Se qualcuno si aspettava che la celebrazione si trasformasse in una risposta diretta o indiretta alla bufera che si era scatenata lo scorso 10 febbraio - dopo le dichiarazioni alla Foiba di Basovizza dell’ex presidente del Parlamento Europeo, Anotnio Tajani e dell’ex ministro dell’Interno, Matteo Salvini - oggi è rimasto deluso.

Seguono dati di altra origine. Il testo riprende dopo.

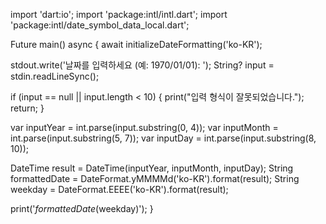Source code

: import 'dart:io';
import 'package:intl/intl.dart';
import 'package:intl/date_symbol_data_local.dart';

Future<void> main() async {
  await initializeDateFormatting('ko-KR');

  stdout.write('날짜를 입력하세요 (예: 1970/01/01): ');
  String? input = stdin.readLineSync();

  if (input == null || input.length < 10) {
    print("입력 형식이 잘못되었습니다.");
    return;
  }

  var inputYear = int.parse(input.substring(0, 4));
  var inputMonth = int.parse(input.substring(5, 7));
  var inputDay = int.parse(input.substring(8, 10));

  DateTime result = DateTime(inputYear, inputMonth, inputDay);
  String formattedDate = DateFormat.yMMMMd('ko-KR').format(result);
  String weekday = DateFormat.EEEE('ko-KR').format(result);

  print('$formattedDate ($weekday)');
}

Una cerimonia, quella andata in scena, fuori dai soliti canoni. Il suo ideatore, il regista Peter Avbar, è andato addirittura a pescare lo slogan dal testo di una canzone dei Siddharta, un gruppo rock sloveno: “Per il bene della gente non si costruiscono confini”. Nel corso della manifestazione è stato detto che nessuno non ce l’aveva con gli italiani, ma con i fascisti e che la frontiera tracciata a Parigi non accontentava né la Jugoslavia né l’Italia.
Il capo del governo Marjan Šarec ha rimarcato che purtroppo molti sloveni sono restati fuori dai confini nazionali e questo oggi non si può cambiare, ma ha esaltato soprattutto la capacità che ebbero i suoi connazionali di resistere e rimanere uniti anche dopo il Trattato di Rapallo, che assegnò queste zone all’Italia, e dopo l’avvento del fascismo. Una Resistenza - ha precisato Šarec - che nel Litorale è iniziata prima che da altre parti, come prima qui sono iniziati gli scontri anche con l’esercito jugoslavo che avrebbero portato alla tanto agognata indipendenza della Slovenia. Il premier ha voluto esaltare l’unità che seppero trovare gli sloveni del Litorale, ed ha auspicato che anche oggi il paese sappia fare altrettanto.
Nel corso dello spettacolo più che delle sofferenze degli sloveni durante il fascismo si è parlato di confine e di quanto questo abbia pesato sulla vita della gente. Un taglio in una zona multilingue che ha separato amici, amori e famiglie e che spesso ha costretto le persone a difficili scelte. Una frontiera fatta di contrabbando, campi profughi, fughe, militari pronti a sparare, cadaveri recuperati lungo la linea verde. Una frontiera quella di ieri che ha inevitabilmente portato a parlare di quella di oggi e del dramma dei migranti. Alla fine, il tutto è sembrato voler essere, soprattutto, una vera e propria esaltazione del principio della libera circolazione delle persone che l’Unione Europea ha regalato a tutti o quasi. Uno spettacolo moderno, poco in linea con alcune cerimonie del passato dove si era spesso andati ripescare i modelli e la retorica usati al tempo del regime jugoslavo. Quest’anno, quindi meno stelle rosse e meno magliette con l‘effige di Tito, che comunque non sono mancate così come non è mancato un enorme bandierone della federazione jugoslava esposto sugli argini di un torrente nei pressi della zona dove si svolgeva la cerimonia.